Taking the implications of an exit of member states and of a Eurozone breakup into consideration when drafting new contracts and evaluating existing contracts is not an easy task, especially given that references to this very relevant topic are scarce in the legal literature.

To simplify matters, we will deal primarily with the scenario in which a crisis state exits from the Eurozone, although our comments do largely apply mutatis mutandi to a Eurozone breakup as well. Furthermore, this article only deals with the constellation in which the debtor of a payment claim is located in a crisis state. In such a case, the creditor’s objectives will be to be paid in Euros following the exit, and to be able to actually enforce this claim. If, to the contrary, the creditor of a payment claim is located in the crisis state, it would be advantageous for the debtor to have the right to render payment in the crisis state’s new currency, as this new currency will likely rapidly devaluate against the Euro.

2. Drafting proposals

Elements that should be included in a contract with a debtor of a payment claim from a crisis state are (of course depending on the circumstances of the case at hand and the dynamics of the negotiations), among others:

  • Rights of rescission or termination, for example in the event of an exit of a crisis state, or in a case where, following the exit, it is no longer legally or factually possible to render payment in Euros
  • Definition of Euro as the currency in force in a non-crisis state from time to time, or (if a breakup scenario is seen as unlikely) as the common currency of the Eurozone countries in its composition from time to time
  • Choice of applicable substantive laws of a non-crisis state
  • Submission of disputes to an exclusive venue outside a crisis state
  • Place of payment outside a crisis state

In the current economic environment, increased attention should be paid to other contractual terms as well. In particular, “force majeure”- and “material adverse change”-clauses, references to reference interest rates (in particular EURIBOR) and to financial ratios (like in financial covenants in loan agreements), as well as a number of other terms and conditions should be reassessed with a view to their appropriateness in the event of an abolition of the Euro in a crisis state.

In addition, it is important to verify, prior to the conclusion of a contract, whether substantial assets of the counterparty are located outside the crisis state. This will facilitate the enforcement of a claim since, following an exit of the crisis state, the enforcement of a payment claim denominated in Euros could be complicated if not impossible.

3. Regulatory Environement

We cannot say with absolute certainty which of the aforementioned measures might be successful in a particular case, as it is not fully predictable which rules the EU and the concerned state would enact in the event of an exit. Such rules could lead to a nullity or unenforceability of certain contractual terms. Therefore, while these proposals may decrease the risk of adverse consequences, they cannot serve as a safe harbor. We will explain in more detail below the circumstances under which the drafting proposals set out above could potentially have a protective effect.
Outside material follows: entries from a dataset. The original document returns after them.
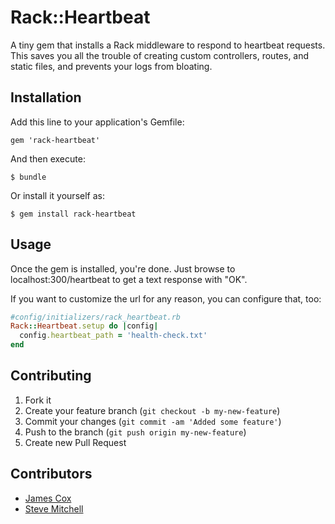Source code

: # Rack::Heartbeat

A tiny gem that installs a Rack middleware to respond to heartbeat requests.  This saves you all the trouble of creating custom controllers, routes, and static files, and prevents your logs from bloating.

## Installation

Add this line to your application's Gemfile:

    gem 'rack-heartbeat'

And then execute:

    $ bundle

Or install it yourself as:

    $ gem install rack-heartbeat

## Usage

Once the gem is installed, you're done.  Just browse to localhost:300/heartbeat to get a text response with "OK".

If you want to customize the url for any reason, you can configure that, too:

```ruby
#config/initializers/rack_heartbeat.rb
Rack::Heartbeat.setup do |config|
  config.heartbeat_path = 'health-check.txt'
end
```

## Contributing

1. Fork it
2. Create your feature branch (`git checkout -b my-new-feature`)
3. Commit your changes (`git commit -am 'Added some feature'`)
4. Push to the branch (`git push origin my-new-feature`)
5. Create new Pull Request

## Contributors

* [James Cox](https://github.com/imajes)
* [Steve Mitchell](http://github.com/theSteveMitchell)
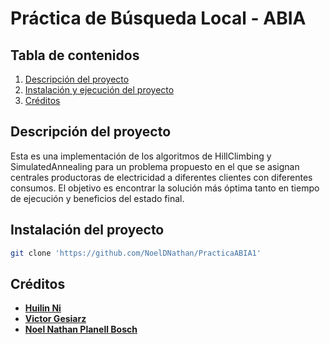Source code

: # Práctica de Búsqueda Local - ABIA


## Tabla de contenidos
1. [Descripción del proyecto](https://github.com/NoelDNathan/PracticaABIA1/edit/main/README.md#descripción-del-proyecto)
2. [Instalación y ejecución del proyecto](https://github.com/NoelDNathan/PracticaABIA1/edit/main/README.md#instalación-y-ejecución-del-proyecto)
3. [Créditos](https://github.com/NoelDNathan/PracticaABIA1/edit/main/README.md#Créditos-)

## Descripción del proyecto 
Esta es una implementación de los algoritmos de HillClimbing y SimulatedAnnealing para un problema propuesto en el que se asignan centrales productoras de electricidad a diferentes clientes con diferentes consumos. El objetivo es encontrar la solución más óptima tanto en tiempo de ejecución y beneficios del estado final. 

## Instalación del proyecto
```bash
git clone 'https://github.com/NoelDNathan/PracticaABIA1' 
```

## Créditos
* [**Huilin Ni**](https://github.com/HuilinNi15)
* [**Victor Gesiarz**](https://github.com/VictorGesiarz)
* [**Noel Nathan Planell Bosch**](https://github.com/NoelDNathan)
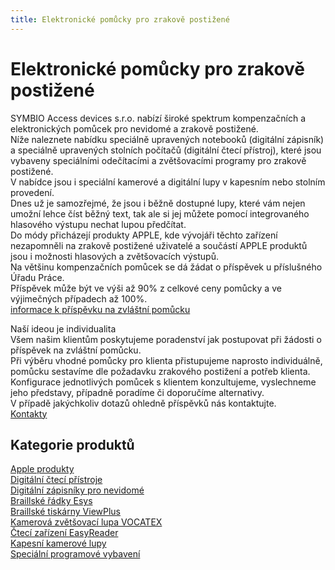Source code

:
 ```yaml
---
title: Elektronické pomůcky pro zrakově postižené
---
```

# Elektronické pomůcky pro zrakově postižené

SYMBIO Access devices s.r.o. nabízí široké spektrum kompenzačních a elektronických pomůcek pro nevidomé a zrakově postižené.  
Níže naleznete nabídku speciálně upravených notebooků (digitální zápisník) a speciálně upravených stolních počítačů (digitální čtecí přístroj), které jsou vybaveny speciálními odečítacími a zvětšovacími programy pro zrakově postižené.  
V nabídce jsou i speciální kamerové a digitální lupy v kapesním nebo stolním provedení.  
Dnes už je samozřejmé, že jsou i běžně dostupné lupy, které vám nejen umožní lehce číst běžný text, tak ale si jej můžete pomocí integrovaného hlasového výstupu nechat lupou předčítat.  
Do módy přicházejí produkty APPLE, kde vývojáři těchto zařízení nezapomněli na zrakově postižené uživatelé a součástí APPLE produktů jsou i možnosti hlasových a zvětšovacích výstupů.  
Na většinu kompenzačních pomůcek se dá žádat o příspěvek u příslušného Úřadu Práce.  
Příspěvek může být ve výši až 90% z celkové ceny pomůcky a ve výjimečných případech až 100%.  
[informace k příspěvku na zvláštní pomůcku](clanky.php?id=18)  
  
Naší ideou je individualita  
Všem našim klientům poskytujeme poradenství jak postupovat při žádosti o příspěvek na zvláštní pomůcku.  
Při výběru vhodné pomůcky pro klienta přistupujeme naprosto individuálně, pomůcku sestavíme dle požadavku zrakového postižení a potřeb klienta.  
Konfigurace jednotlivých pomůcek s klientem konzultujeme, vyslechneme jeho představy, případně poradíme či doporučíme alternativy.  
V případě jakýchkoliv dotazů ohledně příspěvků nás kontaktujte.  
[Kontakty](clanky.php?id=1)    
  

## Kategorie produktů

  
[Apple produkty](clanky.php?id=55)  
[Digitální čtecí přístroje](clanky.php?id=28)  
[Digitální zápisníky pro nevidomé](clanky.php?id=24)  
[Braillské řádky Esys](clanky.php?id=30)  
[Braillské tiskárny ViewPlus](clanky.php?id=57)  
[Kamerová zvětšovací lupa VOCATEX](clanky.php?id=22)  
[Čtecí zařízení EasyReader](clanky.php?id=29)  
[Kapesní kamerové lupy](clanky.php?id=23)  
[Speciální programové vybavení](clanky.php?id=33)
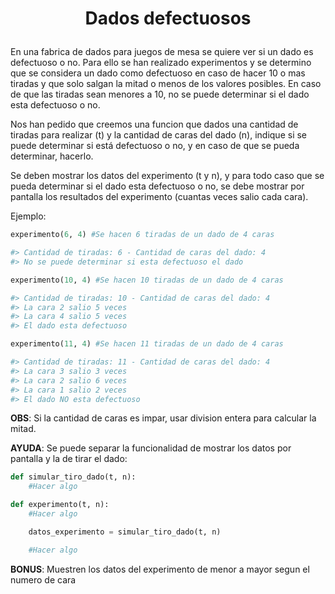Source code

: # <p style="text-align:center"> Dados defectuosos </p>

En una fabrica de dados para juegos de mesa se quiere ver si un dado es defectuoso o no. Para ello se han realizado experimentos y se determino que se considera un dado como defectuoso en caso de hacer 10 o mas tiradas y que solo salgan la mitad o menos de los valores posibles. En caso de que las tiradas sean menores a 10, no se puede determinar si el dado esta defectuoso o no.

Nos han pedido que creemos una funcion que dados una cantidad de tiradas para realizar (t) y la cantidad de caras del dado (n), indique si se puede determinar si está defectuoso o no, y en caso de que se pueda determinar, hacerlo.

Se deben mostrar los datos del experimento (t y n), y para todo caso que se pueda determinar si el dado esta defectuoso o no, se debe mostrar por pantalla los resultados del experimento (cuantas veces salio cada cara).

Ejemplo:

```python
experimento(6, 4) #Se hacen 6 tiradas de un dado de 4 caras

#> Cantidad de tiradas: 6 - Cantidad de caras del dado: 4
#> No se puede determinar si esta defectuoso el dado

experimento(10, 4) #Se hacen 10 tiradas de un dado de 4 caras

#> Cantidad de tiradas: 10 - Cantidad de caras del dado: 4
#> La cara 2 salio 5 veces
#> La cara 4 salio 5 veces
#> El dado esta defectuoso

experimento(11, 4) #Se hacen 11 tiradas de un dado de 4 caras

#> Cantidad de tiradas: 11 - Cantidad de caras del dado: 4
#> La cara 3 salio 3 veces
#> La cara 2 salio 6 veces
#> La cara 1 salio 2 veces
#> El dado NO esta defectuoso
```

**OBS**: Si la cantidad de caras es impar, usar division entera para calcular la mitad.

**AYUDA**: Se puede separar la funcionalidad de mostrar los datos por pantalla y la de
tirar el dado:

```python
def simular_tiro_dado(t, n):
    #Hacer algo

def experimento(t, n):
    #Hacer algo

    datos_experimento = simular_tiro_dado(t, n)

    #Hacer algo
```

**BONUS**: Muestren los datos del experimento de menor a mayor segun el numero de cara
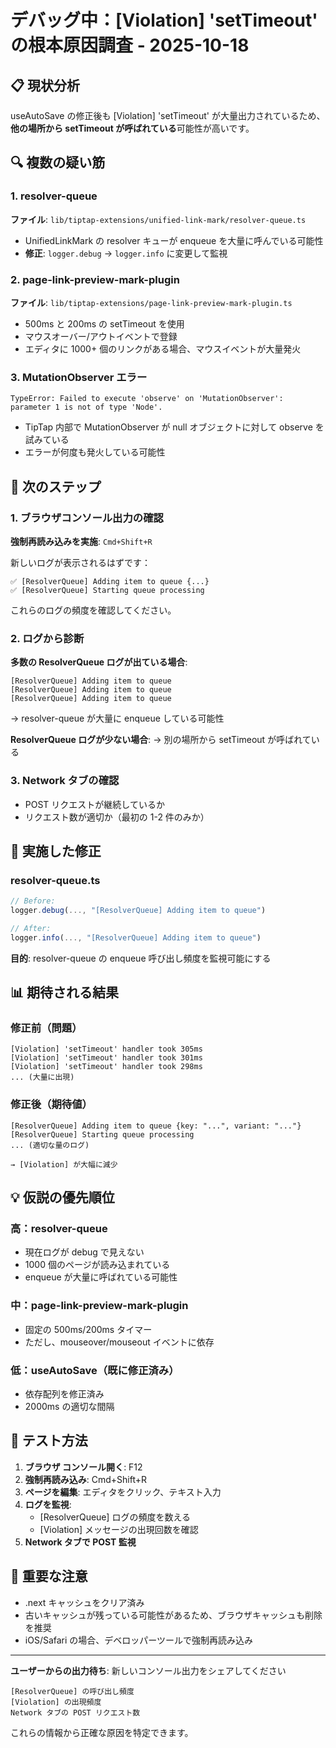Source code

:# デバッグ中：[Violation] 'setTimeout' の根本原因調査 - 2025-10-18

## 📋 現状分析

useAutoSave の修正後も [Violation] 'setTimeout' が大量出力されているため、**他の場所から setTimeout が呼ばれている**可能性が高いです。

## 🔍 複数の疑い筋

### 1. resolver-queue

**ファイル**: `lib/tiptap-extensions/unified-link-mark/resolver-queue.ts`

- UnifiedLinkMark の resolver キューが enqueue を大量に呼んでいる可能性
- **修正**: `logger.debug` → `logger.info` に変更して監視

### 2. page-link-preview-mark-plugin

**ファイル**: `lib/tiptap-extensions/page-link-preview-mark-plugin.ts`

- 500ms と 200ms の setTimeout を使用
- マウスオーバー/アウトイベントで登録
- エディタに 1000+ 個のリンクがある場合、マウスイベントが大量発火

### 3. MutationObserver エラー

```
TypeError: Failed to execute 'observe' on 'MutationObserver': parameter 1 is not of type 'Node'.
```

- TipTap 内部で MutationObserver が null オブジェクトに対して observe を試みている
- エラーが何度も発火している可能性

## 🎯 次のステップ

### 1. ブラウザコンソール出力の確認

**強制再読み込みを実施**: `Cmd+Shift+R`

新しいログが表示されるはずです：

```
✅ [ResolverQueue] Adding item to queue {...}
✅ [ResolverQueue] Starting queue processing
```

これらのログの頻度を確認してください。

### 2. ログから診断

**多数の ResolverQueue ログが出ている場合**:

```
[ResolverQueue] Adding item to queue
[ResolverQueue] Adding item to queue
[ResolverQueue] Adding item to queue
```

→ resolver-queue が大量に enqueue している可能性

**ResolverQueue ログが少ない場合**:
→ 別の場所から setTimeout が呼ばれている

### 3. Network タブの確認

- POST リクエストが継続しているか
- リクエスト数が適切か（最初の 1-2 件のみか）

## 🔧 実施した修正

### resolver-queue.ts

```typescript
// Before:
logger.debug(..., "[ResolverQueue] Adding item to queue")

// After:
logger.info(..., "[ResolverQueue] Adding item to queue")
```

**目的**: resolver-queue の enqueue 呼び出し頻度を監視可能にする

## 📊 期待される結果

### 修正前（問題）

```
[Violation] 'setTimeout' handler took 305ms
[Violation] 'setTimeout' handler took 301ms
[Violation] 'setTimeout' handler took 298ms
... (大量に出現)
```

### 修正後（期待値）

```
[ResolverQueue] Adding item to queue {key: "...", variant: "..."}
[ResolverQueue] Starting queue processing
... (適切な量のログ)

→ [Violation] が大幅に減少
```

## 💡 仮説の優先順位

### 高：resolver-queue

- 現在ログが debug で見えない
- 1000 個のページが読み込まれている
- enqueue が大量に呼ばれている可能性

### 中：page-link-preview-mark-plugin

- 固定の 500ms/200ms タイマー
- ただし、mouseover/mouseout イベントに依存

### 低：useAutoSave（既に修正済み）

- 依存配列を修正済み
- 2000ms の適切な間隔

## 🧪 テスト方法

1. **ブラウザ コンソール開く**: F12
2. **強制再読み込み**: Cmd+Shift+R
3. **ページを編集**: エディタをクリック、テキスト入力
4. **ログを監視**:
   - [ResolverQueue] ログの頻度を数える
   - [Violation] メッセージの出現回数を確認
5. **Network タブで POST 監視**

## 📝 重要な注意

- .next キャッシュをクリア済み
- 古いキャッシュが残っている可能性があるため、ブラウザキャッシュも削除を推奨
- iOS/Safari の場合、デベロッパーツールで強制再読み込み

---

**ユーザーからの出力待ち**: 新しいコンソール出力をシェアしてください

```
[ResolverQueue] の呼び出し頻度
[Violation] の出現頻度
Network タブの POST リクエスト数
```

これらの情報から正確な原因を特定できます。
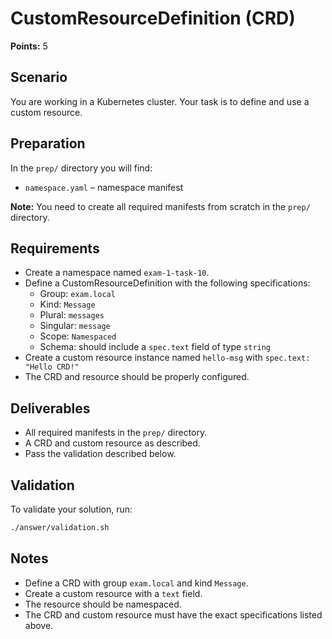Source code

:# CustomResourceDefinition (CRD)

**Points:** 5

## Scenario
You are working in a Kubernetes cluster. Your task is to define and use a custom resource.

## Preparation
In the `prep/` directory you will find:
- `namespace.yaml` – namespace manifest

**Note:** You need to create all required manifests from scratch in the `prep/` directory.

## Requirements
- Create a namespace named `exam-1-task-10`.
- Define a CustomResourceDefinition with the following specifications:
  - Group: `exam.local`
  - Kind: `Message`
  - Plural: `messages`
  - Singular: `message`
  - Scope: `Namespaced`
  - Schema: should include a `spec.text` field of type `string`
- Create a custom resource instance named `hello-msg` with `spec.text: "Hello CRD!"`
- The CRD and resource should be properly configured.

## Deliverables
- All required manifests in the `prep/` directory.
- A CRD and custom resource as described.
- Pass the validation described below.

## Validation
To validate your solution, run:

```sh
./answer/validation.sh
```

## Notes
- Define a CRD with group `exam.local` and kind `Message`.
- Create a custom resource with a `text` field.
- The resource should be namespaced.
- The CRD and custom resource must have the exact specifications listed above.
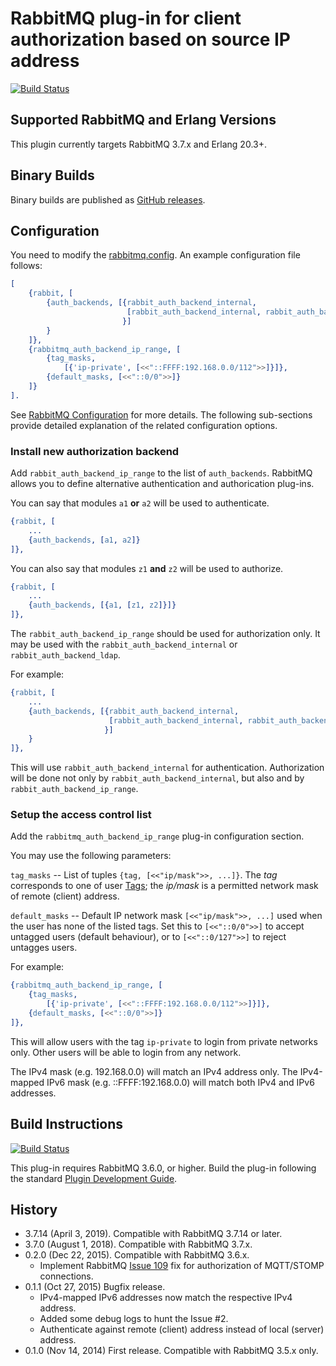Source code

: # RabbitMQ plug-in for client authorization based on source IP address

[![Build Status](https://travis-ci.org/gotthardp/rabbitmq-auth-backend-ip-range.svg?branch=master)](https://travis-ci.org/gotthardp/rabbitmq-auth-backend-ip-range)

## Supported RabbitMQ and Erlang Versions

This plugin currently targets RabbitMQ 3.7.x and Erlang 20.3+.

## Binary Builds

Binary builds are published as [GitHub releases](https://github.com/gotthardp/rabbitmq-auth-backend-ip-range/releases).

## Configuration

You need to modify the
[rabbitmq.config](http://www.rabbitmq.com/configure.html#configuration-file).
An example configuration file follows:
```erlang
[
    {rabbit, [
        {auth_backends, [{rabbit_auth_backend_internal,
                          [rabbit_auth_backend_internal, rabbit_auth_backend_ip_range]
                         }]
        }
    ]},
    {rabbitmq_auth_backend_ip_range, [
        {tag_masks,
            [{'ip-private', [<<"::FFFF:192.168.0.0/112">>]}]},
        {default_masks, [<<"::0/0">>]}
    ]}
].
```
See [RabbitMQ Configuration](https://www.rabbitmq.com/configure.html) for more
details. The following sub-sections provide detailed explanation of the related
configuration options.

### Install new authorization backend

Add `rabbit_auth_backend_ip_range` to the list of `auth_backends`. RabbitMQ
allows you to define alternative authentication and authorication plug-ins.

You can say that modules `a1` **or** `a2` will be used to authenticate.
```erlang
{rabbit, [
    ...
    {auth_backends, [a1, a2]}
]},
```

You can also say that modules `z1` **and** `z2` will be used to authorize.
```erlang
{rabbit, [
    ...
    {auth_backends, [{a1, [z1, z2]}]}
]},
```

The `rabbit_auth_backend_ip_range` should be used for authorization only. It may
be used with the `rabbit_auth_backend_internal` or `rabbit_auth_backend_ldap`.

For example:
```erlang
{rabbit, [
    ...
    {auth_backends, [{rabbit_auth_backend_internal,
                      [rabbit_auth_backend_internal, rabbit_auth_backend_ip_range]
                     }]
    }
]},
```
This will use `rabbit_auth_backend_internal` for authentication. Authorization
will be done not only by `rabbit_auth_backend_internal`, but also and by
`rabbit_auth_backend_ip_range`.


### Setup the access control list

Add the `rabbitmq_auth_backend_ip_range` plug-in configuration section.

You may use the following parameters:

`tag_masks` --  List of tuples `{tag, [<<"ip/mask">>, ...]}`. The *tag*
corresponds to one of user [Tags](https://www.rabbitmq.com/management.html#permissions);
the *ip/mask* is a permitted network mask of remote (client) address.

`default_masks` -- Default IP network mask `[<<"ip/mask">>, ...]` used when the
user has none of the listed tags. Set this to `[<<"::0/0">>]` to accept untagged
users (default behaviour), or to `[<<"::0/127">>]` to reject untagges users.

For example:
```erlang
{rabbitmq_auth_backend_ip_range, [
    {tag_masks,
        [{'ip-private', [<<"::FFFF:192.168.0.0/112">>]}]},
    {default_masks, [<<"::0/0">>]}
]},
```
This will allow users with the tag `ip-private` to login from private networks
only. Other users will be able to login from any network.

The IPv4 mask (e.g. 192.168.0.0) will match an IPv4 address only.
The IPv4-mapped IPv6 mask (e.g. ::FFFF:192.168.0.0) will match both IPv4 and
IPv6 addresses.


## Build Instructions

[![Build Status](https://travis-ci.org/gotthardp/rabbitmq-auth-backend-ip-range.svg?branch=master)](https://travis-ci.org/gotthardp/rabbitmq-auth-backend-ip-range)

This plug-in requires RabbitMQ 3.6.0, or higher. Build the plug-in following the
standard [Plugin Development Guide](https://www.rabbitmq.com/plugin-development.html).

## History
* 3.7.14 (April 3, 2019). Compatible with RabbitMQ 3.7.14 or later.
* 3.7.0 (August 1, 2018). Compatible with RabbitMQ 3.7.x.
* 0.2.0 (Dec 22, 2015). Compatible with RabbitMQ 3.6.x.
  * Implement RabbitMQ [Issue 109](https://github.com/rabbitmq/rabbitmq-server/issues/109)
    fix for authorization of MQTT/STOMP connections.
* 0.1.1 (Oct 27, 2015) Bugfix release.
  * IPv4-mapped IPv6 addresses now match the respective IPv4 address.
  * Added some debug logs to hunt the Issue #2.
  * Authenticate against remote (client) address instead of local (server) address.
* 0.1.0 (Nov 14, 2014) First release. Compatible with RabbitMQ 3.5.x only.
The most relevant question in this respect will be whether the exit will be effected in a “regulated” or an “unregulated” fashion. In the event of a regulated exit, legislation dealing with the implications of the exit on existing contracts would be enacted at the EU level, accompanied by corresponding rules in the exiting state. In the event of an unregulated exit, rules would be enacted only by the national legislation of the exiting state and not at the EU level.

4. The "regulated" exit

It is not a given that creditors in non-exiting states would fare better in the event of a regulated exit. By way of a political compromise, certain protective measures for the benefit of the local economy and general public could be conceded to the crisis state within the framework of a regulated exit.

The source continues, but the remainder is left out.